ABOUT THIS TASK - The pictures stay out; everything else in the entries below must be returned exactly.

INFORMATION GIVEN -

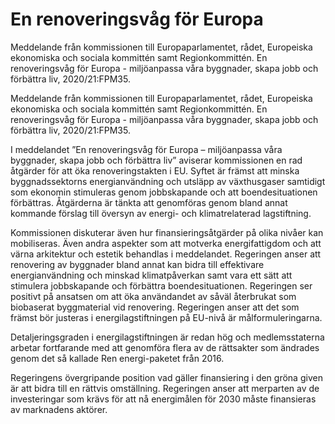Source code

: # En renoveringsvåg för Europa

Meddelande från kommissionen till Europaparlamentet, rådet, Europeiska ekonomiska och sociala kommittén samt Regionkommittén. En renoveringsvåg för Europa - miljöanpassa våra byggnader, skapa jobb och förbättra liv, 2020/21:FPM35.

Meddelande från kommissionen till Europaparlamentet, rådet, Europeiska ekonomiska och sociala kommittén samt Regionkommittén. En renoveringsvåg för Europa - miljöanpassa våra byggnader, skapa jobb och förbättra liv, 2020/21:FPM35.

I meddelandet ”En renoveringsvåg för Europa – miljöanpassa våra
byggnader, skapa jobb och förbättra liv” aviserar kommissionen en rad
åtgärder för att öka renoveringstakten i EU. Syftet är främst att minska
byggnadssektorns energianvändning och utsläpp av växthusgaser samtidigt som ekonomin stimuleras genom jobbskapande och att boendesituationen förbättras. Åtgärderna är tänkta att genomföras genom bland annat kommande förslag till översyn av energi- och klimatrelaterad lagstiftning.

Kommissionen diskuterar även hur finansieringsåtgärder på olika nivåer kan mobiliseras. Även andra aspekter som att motverka energifattigdom och att värna arkitektur och estetik behandlas i meddelandet. Regeringen anser att renovering av byggnader bland annat kan bidra till effektivare energianvändning och minskad klimatpåverkan samt vara ett sätt att stimulera jobbskapande och förbättra boendesituationen. Regeringen ser positivt på ansatsen om att öka användandet av såväl återbrukat som biobaserat byggmaterial vid renovering. Regeringen anser att det som främst bör justeras i energilagstiftningen på EU-nivå är målformuleringarna.

Detaljeringsgraden i energilagstiftningen är redan hög och medlemsstaterna arbetar fortfarande med att genomföra flera
av de rättsakter som ändrades genom det så kallade Ren energi-paketet från 2016.

Regeringens övergripande position vad gäller finansiering i den gröna given är att bidra till en rättvis omställning. Regeringen anser att merparten av de investeringar som krävs för att nå energimålen för 2030 måste finansieras av marknadens aktörer.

EXPECTED OUTPUT -
Source code

: # En renoveringsvåg för Europa

Meddelande från kommissionen till Europaparlamentet, rådet, Europeiska ekonomiska och sociala kommittén samt Regionkommittén. En renoveringsvåg för Europa - miljöanpassa våra byggnader, skapa jobb och förbättra liv, 2020/21:FPM35.

Meddelande från kommissionen till Europaparlamentet, rådet, Europeiska ekonomiska och sociala kommittén samt Regionkommittén. En renoveringsvåg för Europa - miljöanpassa våra byggnader, skapa jobb och förbättra liv, 2020/21:FPM35.

I meddelandet ”En renoveringsvåg för Europa – miljöanpassa våra
byggnader, skapa jobb och förbättra liv” aviserar kommissionen en rad
åtgärder för att öka renoveringstakten i EU. Syftet är främst att minska
byggnadssektorns energianvändning och utsläpp av växthusgaser samtidigt som ekonomin stimuleras genom jobbskapande och att boendesituationen förbättras. Åtgärderna är tänkta att genomföras genom bland annat kommande förslag till översyn av energi- och klimatrelaterad lagstiftning.

Kommissionen diskuterar även hur finansieringsåtgärder på olika nivåer kan mobiliseras. Även andra aspekter som att motverka energifattigdom och att värna arkitektur och estetik behandlas i meddelandet. Regeringen anser att renovering av byggnader bland annat kan bidra till effektivare energianvändning och minskad klimatpåverkan samt vara ett sätt att stimulera jobbskapande och förbättra boendesituationen. Regeringen ser positivt på ansatsen om att öka användandet av såväl återbrukat som biobaserat byggmaterial vid renovering. Regeringen anser att det som främst bör justeras i energilagstiftningen på EU-nivå är målformuleringarna.

Detaljeringsgraden i energilagstiftningen är redan hög och medlemsstaterna arbetar fortfarande med att genomföra flera
av de rättsakter som ändrades genom det så kallade Ren energi-paketet från 2016.

Regeringens övergripande position vad gäller finansiering i den gröna given är att bidra till en rättvis omställning. Regeringen anser att merparten av de investeringar som krävs för att nå energimålen för 2030 måste finansieras av marknadens aktörer.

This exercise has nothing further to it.